- _GIVEN DATA_
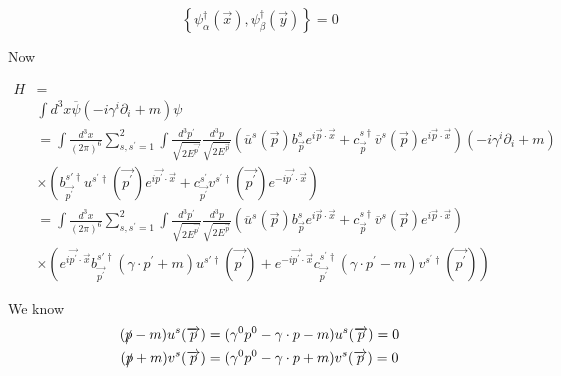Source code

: \documentclass[12pt, letterpaper]{article}
\newcommand*{\1}{\hspace{1pt}}
\begin{document}
\begin{equation}
    \left\{ \psi ^{\dagger} _{\alpha} (\overrightarrow{x}) , \psi ^{\dagger} _{\beta }(\overrightarrow{y})  \right\} = 0
\end{equation}

Now 

\begin{align*}
    H &= \\
    & \int d ^{3} x \overline{\psi}(-i \gamma ^{i} \partial_{i} + m) \psi \\
    &= \int \frac{d ^{3}x}{(2 \pi)^{6}} \sum _{s, s^{\prime} = 1} ^{2} \int\frac{d ^{3} p^{\prime} }{\sqrt{2 E^{\overrightarrow{p^{\prime}}}}}  \frac{d ^{3} p}{\sqrt{2 E^{\overrightarrow{p}}}} (\overline{u} ^{s} (\overrightarrow{p}) b^{s} _{\overrightarrow{p}} e ^{i \overrightarrow{p} \cdot \overrightarrow{x}} + c^{s \dagger} _{\overrightarrow{p}}\overline{v}^{s}(\overrightarrow{p}) e ^{i \overrightarrow{p} \cdot \overrightarrow{x}}) (-i \gamma ^{i} \partial_{i} + m) \\
    & \times (b^{s \prime \dagger} _{\overrightarrow{p^{\prime}}}u^{s ^{\prime} \dagger}(\overrightarrow{p ^{\prime}}) e ^{i \overrightarrow{p ^{\prime}} \cdot \overrightarrow{x}} + c^{s ^{\prime}} _{\overrightarrow{p ^{\prime}}}v^{s^{\prime} \dagger}(\overrightarrow{p ^{\prime}}) e ^{ - i \overrightarrow{p ^{\prime}} \cdot \overrightarrow{x}}) \\
    &= \int \frac{d ^{3}x}{(2 \pi)^{6}} \sum _{s, s^{\prime} = 1} ^{2} \int \frac{d ^{3} p ^{\prime}}{\sqrt{2 E^{\overrightarrow{p^{\prime}}}}} \frac{d ^{3} p}{\sqrt{2 E^{\overrightarrow{p}}}} (\overline{u} ^{s} (\overrightarrow{p}) b^{s} _{\overrightarrow{p}} e ^{i \overrightarrow{p} \cdot \overrightarrow{x}} + c^{s \dagger} _{\overrightarrow{p}}\overline{v}^{s}(\overrightarrow{p}) e ^{i \overrightarrow{p} \cdot \overrightarrow{x}}) \\
    & \times (e ^{i \overrightarrow{p ^{\prime}} \cdot \overrightarrow{x}} b^{s \prime \dagger} _{\overrightarrow{p^{\prime}}}(\gamma \cdot p ^{\prime} + m)u^{s \prime \dagger}(\overrightarrow{p ^{\prime}})  + e ^{ - i \overrightarrow{p ^{\prime}} \cdot \overrightarrow{x}}c^{s ^{\prime} \dagger} _{\overrightarrow{p ^{\prime}}}(\gamma \cdot p ^{\prime} -  m)v^{s^{\prime} \dagger}(\overrightarrow{p ^{\prime}}))
\end{align*}

We know 
\begin{align*}
    (\slashed{p} - m)u^{s}(\overrightarrow{p})&= (\gamma^{0} p^{0} - \gamma \cdot p - m)  u^{s}(\overrightarrow{p}) = 0 \\
    (\slashed{p} + m)v^{s}(\overrightarrow{p})&= (\gamma^{0} p^{0} - \gamma \cdot p + m)  v^{s}(\overrightarrow{p}) = 0
\end{align*}
\end{document}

- _TASK DIRECTIONS_
Each line of the material that contains "slashed" is to be counted, and only the total stated.

- _SOLUTION FOR THIS EXERCISE_
2